Girls Just Wanna Have Guns has an interesting piece by guest blogger Chris Wagoner; DEAR AMERICA: Should Donald Trump ACCEPT This Executive Order on the Second Amendment? In it he suggests that the President use his executive powers to “clarify” the meaning of the Second Amendment, the meat of the order being:
Section 3. Definitions. As used in this order, the following definitions will apply:
– The term “militia” is as defined in Title 10, Section 311 United States Code. Inclusive of State Statute definitions.
– The term “bear arms” is to include the physical possession and carrying, both concealed and openly, of firearms of the type defined herein.
– The term “self-defense” shall include actions taken by citizens to defend themselves and fellow citizens from physical attack.
– The term “military-style arms” will include those types of firearms that would serve well for use in the military defense of the nation, to include firearms that have been used in the past and present in the United States’ active military forces and fully functional replicas of said weapons, both semi-automatic and fully automatic. This includes both pistols and rifles.
I have two relatively minor and one major quibble with this executive order (hereinafter EO because yes, I am just that lazy), the first minor one being that it is United States Code Title 10, Chapter 12, § 246 which defines the composition and classes of the militia.
My second minor quibble is the age and sex restrictions in § 246; you can be sure that that antis would seize on these to argue that A) the EO is sexist and ageist and therefore unconstitutional and 2} the moment that a militia member turns 45 they would have to turn in their guns.
Which brings us to my major problem with Chris’s EO: although it is, to quote the antis, a “good first step,” it doesn’t go nearly far enough and provides the antis with far too much wiggle room to limit our natural, fundamental, and inalienable, human, individual, civil and Constitutional, right to own and carry the weapon of our choice.
First, by limiting “bear arms” to possession and carrying, the antis will argue (and probably find some quisling judges to agree) that this does not include ownership, merely possession. In other words, you can’t own these scary guns and keep them in your house, they need to be locked up in an armory. But you can certainly check them out whenever you want, as long as it is Monday – Friday, 9AM to 3PM, excepting lunch times (10AM to 2PM), all federal, state, and local holidays, and as long as the LEO in charge is not needed for other more important duties like meter enforcement.

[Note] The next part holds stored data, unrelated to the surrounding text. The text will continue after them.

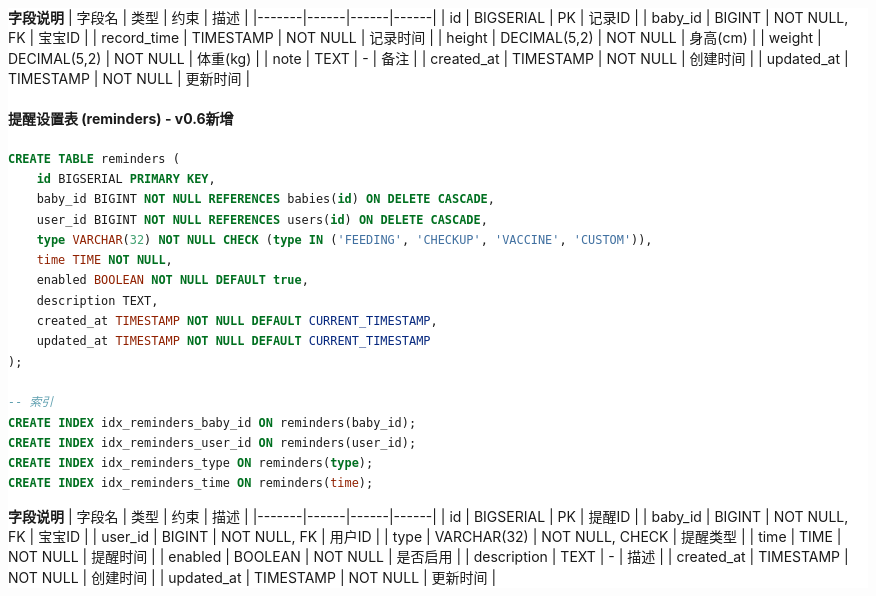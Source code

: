 **字段说明**
| 字段名 | 类型 | 约束 | 描述 |
|-------|------|------|------|
| id | BIGSERIAL | PK | 记录ID |
| baby_id | BIGINT | NOT NULL, FK | 宝宝ID |
| record_time | TIMESTAMP | NOT NULL | 记录时间 |
| height | DECIMAL(5,2) | NOT NULL | 身高(cm) |
| weight | DECIMAL(5,2) | NOT NULL | 体重(kg) |
| note | TEXT | - | 备注 |
| created_at | TIMESTAMP | NOT NULL | 创建时间 |
| updated_at | TIMESTAMP | NOT NULL | 更新时间 |

#### 提醒设置表 (reminders) - v0.6新增
```sql
CREATE TABLE reminders (
    id BIGSERIAL PRIMARY KEY,
    baby_id BIGINT NOT NULL REFERENCES babies(id) ON DELETE CASCADE,
    user_id BIGINT NOT NULL REFERENCES users(id) ON DELETE CASCADE,
    type VARCHAR(32) NOT NULL CHECK (type IN ('FEEDING', 'CHECKUP', 'VACCINE', 'CUSTOM')),
    time TIME NOT NULL,
    enabled BOOLEAN NOT NULL DEFAULT true,
    description TEXT,
    created_at TIMESTAMP NOT NULL DEFAULT CURRENT_TIMESTAMP,
    updated_at TIMESTAMP NOT NULL DEFAULT CURRENT_TIMESTAMP
);

-- 索引
CREATE INDEX idx_reminders_baby_id ON reminders(baby_id);
CREATE INDEX idx_reminders_user_id ON reminders(user_id);
CREATE INDEX idx_reminders_type ON reminders(type);
CREATE INDEX idx_reminders_time ON reminders(time);
```

**字段说明**
| 字段名 | 类型 | 约束 | 描述 |
|-------|------|------|------|
| id | BIGSERIAL | PK | 提醒ID |
| baby_id | BIGINT | NOT NULL, FK | 宝宝ID |
| user_id | BIGINT | NOT NULL, FK | 用户ID |
| type | VARCHAR(32) | NOT NULL, CHECK | 提醒类型 |
| time | TIME | NOT NULL | 提醒时间 |
| enabled | BOOLEAN | NOT NULL | 是否启用 |
| description | TEXT | - | 描述 |
| created_at | TIMESTAMP | NOT NULL | 创建时间 |
| updated_at | TIMESTAMP | NOT NULL | 更新时间 |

Also, when you go to pick up “your” militia weapon, don’t forget to bring three forms of photo ID as well as a credit card for the $50 “check-out fee,” the $1500 “security deposit” (90% of which will be refunded after a thorough inspection to ensure the weapon is undamaged), and the $75 “check-in fee.”
We also can’t risk firing inexpensive poor quality ammunition in these state-owned weapons, so you’ll have to purchase the government inspected and approved militia-grade ammo at only $5/round. And of course, since all of us gun nuts keep talking about how much ammunition we need to practice with, the minimum allowable purchase would be 500 rounds so you can get in the practice you need.

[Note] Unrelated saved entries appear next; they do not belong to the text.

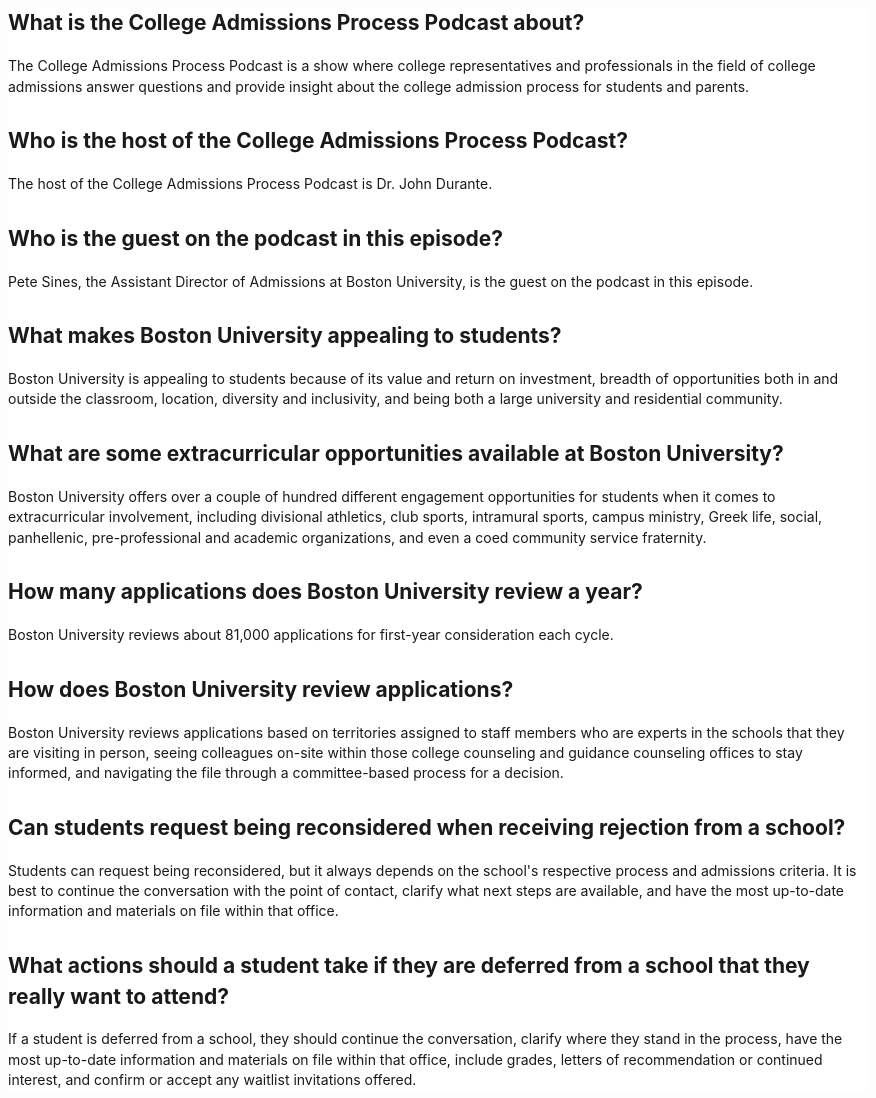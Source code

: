 ## What is the College Admissions Process Podcast about?
The College Admissions Process Podcast is a show where college representatives and professionals in the field of college admissions answer questions and provide insight about the college admission process for students and parents.

## Who is the host of the College Admissions Process Podcast?
The host of the College Admissions Process Podcast is Dr. John Durante.

## Who is the guest on the podcast in this episode?
Pete Sines, the Assistant Director of Admissions at Boston University, is the guest on the podcast in this episode.

## What makes Boston University appealing to students?
Boston University is appealing to students because of its value and return on investment, breadth of opportunities both in and outside the classroom, location, diversity and inclusivity, and being both a large university and residential community.

## What are some extracurricular opportunities available at Boston University?
Boston University offers over a couple of hundred different engagement opportunities for students when it comes to extracurricular involvement, including divisional athletics, club sports, intramural sports, campus ministry, Greek life, social, panhellenic, pre-professional and academic organizations, and even a coed community service fraternity.

## How many applications does Boston University review a year?
Boston University reviews about 81,000 applications for first-year consideration each cycle.

## How does Boston University review applications?
Boston University reviews applications based on territories assigned to staff members who are experts in the schools that they are visiting in person, seeing colleagues on-site within those college counseling and guidance counseling offices to stay informed, and navigating the file through a committee-based process for a decision.

## Can students request being reconsidered when receiving rejection from a school?
Students can request being reconsidered, but it always depends on the school's respective process and admissions criteria. It is best to continue the conversation with the point of contact, clarify what next steps are available, and have the most up-to-date information and materials on file within that office.

## What actions should a student take if they are deferred from a school that they really want to attend?
If a student is deferred from a school, they should continue the conversation, clarify where they stand in the process, have the most up-to-date information and materials on file within that office, include grades, letters of recommendation or continued interest, and confirm or accept any waitlist invitations offered.
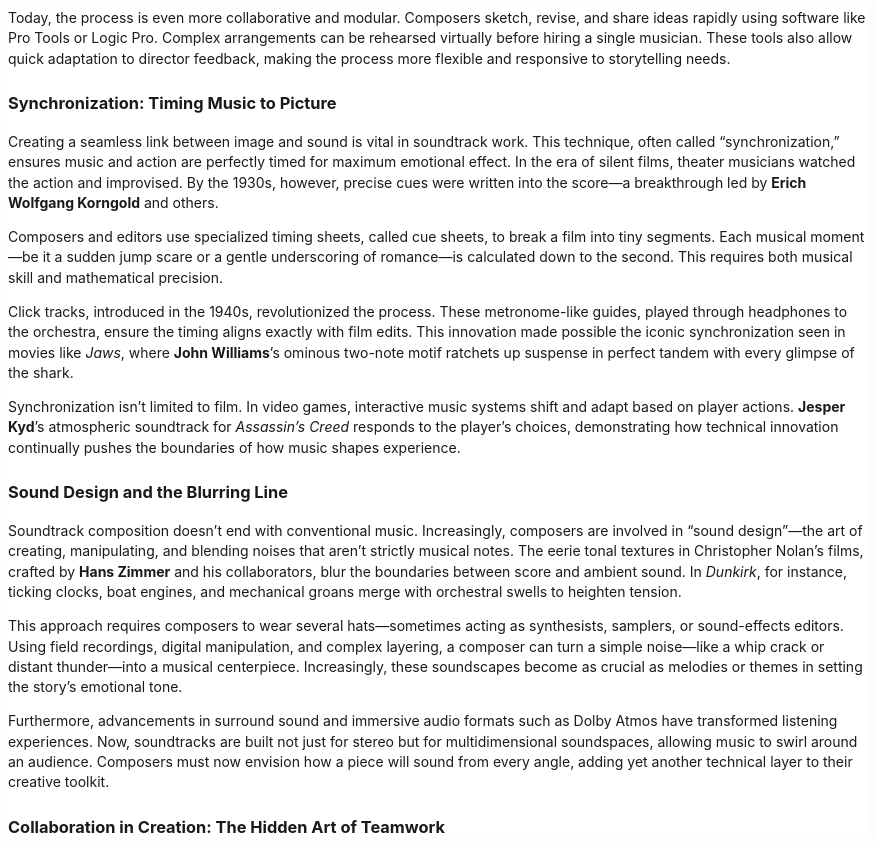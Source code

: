 Today, the process is even more collaborative and modular. Composers sketch, revise, and share ideas
rapidly using software like Pro Tools or Logic Pro. Complex arrangements can be rehearsed virtually
before hiring a single musician. These tools also allow quick adaptation to director feedback,
making the process more flexible and responsive to storytelling needs.

### Synchronization: Timing Music to Picture

Creating a seamless link between image and sound is vital in soundtrack work. This technique, often
called “synchronization,” ensures music and action are perfectly timed for maximum emotional effect.
In the era of silent films, theater musicians watched the action and improvised. By the 1930s,
however, precise cues were written into the score—a breakthrough led by **Erich Wolfgang Korngold**
and others.

Composers and editors use specialized timing sheets, called cue sheets, to break a film into tiny
segments. Each musical moment—be it a sudden jump scare or a gentle underscoring of romance—is
calculated down to the second. This requires both musical skill and mathematical precision.

Click tracks, introduced in the 1940s, revolutionized the process. These metronome-like guides,
played through headphones to the orchestra, ensure the timing aligns exactly with film edits. This
innovation made possible the iconic synchronization seen in movies like _Jaws_, where **John
Williams**’s ominous two-note motif ratchets up suspense in perfect tandem with every glimpse of the
shark.

Synchronization isn’t limited to film. In video games, interactive music systems shift and adapt
based on player actions. **Jesper Kyd**’s atmospheric soundtrack for _Assassin’s Creed_ responds to
the player’s choices, demonstrating how technical innovation continually pushes the boundaries of
how music shapes experience.

### Sound Design and the Blurring Line

Soundtrack composition doesn’t end with conventional music. Increasingly, composers are involved in
“sound design”—the art of creating, manipulating, and blending noises that aren’t strictly musical
notes. The eerie tonal textures in Christopher Nolan’s films, crafted by **Hans Zimmer** and his
collaborators, blur the boundaries between score and ambient sound. In _Dunkirk_, for instance,
ticking clocks, boat engines, and mechanical groans merge with orchestral swells to heighten
tension.

This approach requires composers to wear several hats—sometimes acting as synthesists, samplers, or
sound-effects editors. Using field recordings, digital manipulation, and complex layering, a
composer can turn a simple noise—like a whip crack or distant thunder—into a musical centerpiece.
Increasingly, these soundscapes become as crucial as melodies or themes in setting the story’s
emotional tone.

Furthermore, advancements in surround sound and immersive audio formats such as Dolby Atmos have
transformed listening experiences. Now, soundtracks are built not just for stereo but for
multidimensional soundspaces, allowing music to swirl around an audience. Composers must now
envision how a piece will sound from every angle, adding yet another technical layer to their
creative toolkit.

### Collaboration in Creation: The Hidden Art of Teamwork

In addition, once the ammo is out of government hands it obviously can’t be certified as “militia quality” any longer, so unused ammunition can’t be returned for a refund. Nor can it be used for later practice sessions, so every time you want to practice with “your” weapon, you’ll need to buy more.

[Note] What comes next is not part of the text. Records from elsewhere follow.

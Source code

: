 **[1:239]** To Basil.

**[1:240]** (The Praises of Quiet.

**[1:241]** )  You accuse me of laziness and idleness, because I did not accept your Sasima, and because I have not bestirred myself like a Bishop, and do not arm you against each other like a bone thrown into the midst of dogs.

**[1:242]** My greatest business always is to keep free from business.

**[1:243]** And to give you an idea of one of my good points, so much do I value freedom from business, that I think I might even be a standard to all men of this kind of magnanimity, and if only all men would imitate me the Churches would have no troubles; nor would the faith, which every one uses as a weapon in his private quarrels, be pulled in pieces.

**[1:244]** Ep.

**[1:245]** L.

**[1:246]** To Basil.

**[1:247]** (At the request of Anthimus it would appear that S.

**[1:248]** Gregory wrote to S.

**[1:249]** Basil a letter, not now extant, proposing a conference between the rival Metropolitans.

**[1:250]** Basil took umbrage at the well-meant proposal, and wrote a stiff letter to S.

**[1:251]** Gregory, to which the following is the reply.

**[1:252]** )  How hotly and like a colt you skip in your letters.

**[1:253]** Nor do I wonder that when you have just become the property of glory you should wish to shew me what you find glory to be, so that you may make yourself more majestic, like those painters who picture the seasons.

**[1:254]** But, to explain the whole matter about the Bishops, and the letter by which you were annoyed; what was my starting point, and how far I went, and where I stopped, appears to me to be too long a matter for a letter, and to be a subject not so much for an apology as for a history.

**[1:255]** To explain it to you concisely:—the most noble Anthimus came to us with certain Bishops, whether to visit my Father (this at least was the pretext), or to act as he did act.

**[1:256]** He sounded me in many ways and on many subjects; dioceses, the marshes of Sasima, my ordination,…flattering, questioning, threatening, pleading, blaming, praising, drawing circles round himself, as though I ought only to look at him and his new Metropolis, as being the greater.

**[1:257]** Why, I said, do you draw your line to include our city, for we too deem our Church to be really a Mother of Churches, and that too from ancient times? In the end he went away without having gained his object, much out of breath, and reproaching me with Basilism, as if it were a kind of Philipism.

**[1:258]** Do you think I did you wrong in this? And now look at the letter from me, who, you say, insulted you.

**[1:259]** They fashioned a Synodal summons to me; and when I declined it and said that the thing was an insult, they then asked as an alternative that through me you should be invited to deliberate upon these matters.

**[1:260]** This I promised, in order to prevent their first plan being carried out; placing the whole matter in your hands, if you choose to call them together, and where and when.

Next, limiting the definition self-defense to responding to physical attack gives the antis the opportunity to argue that you must wait for such an attack before you can claim self-defense. In other words, if someone comes at you with a knife you can’t shoot them until they have actually struck you. I have also heard some anti-self-defense people argue that rape without violence is not a deadly attack, therefore people should not be permitted to use deadly force to repel or stop a sexual assault.
Finally limiting militia weapons to “firearms that have been used in the past and present in the United States’ active military forces” can be interpreted far too restrictively for my taste. Let’s change that to firearms and accessories that have been used in the past or present in the United States’ or any other nation’s regular or irregular military forces, including all copies, duplicates, variants, and fully functional replicas of said weapons, both semi-automatic and fully automatic. This includes pistols, shotguns and rifles.
And just for fun, I would throw in one more bullet point:
– The definition of “sporting purposes” shall include all types of sport and competitive shooting and all “military style” and semi-automatic rifles, shotguns and handguns are hereby deemed suitable for sport shooting.
Now if we could get the President sign such a revised executive order, that would be a “good first step.”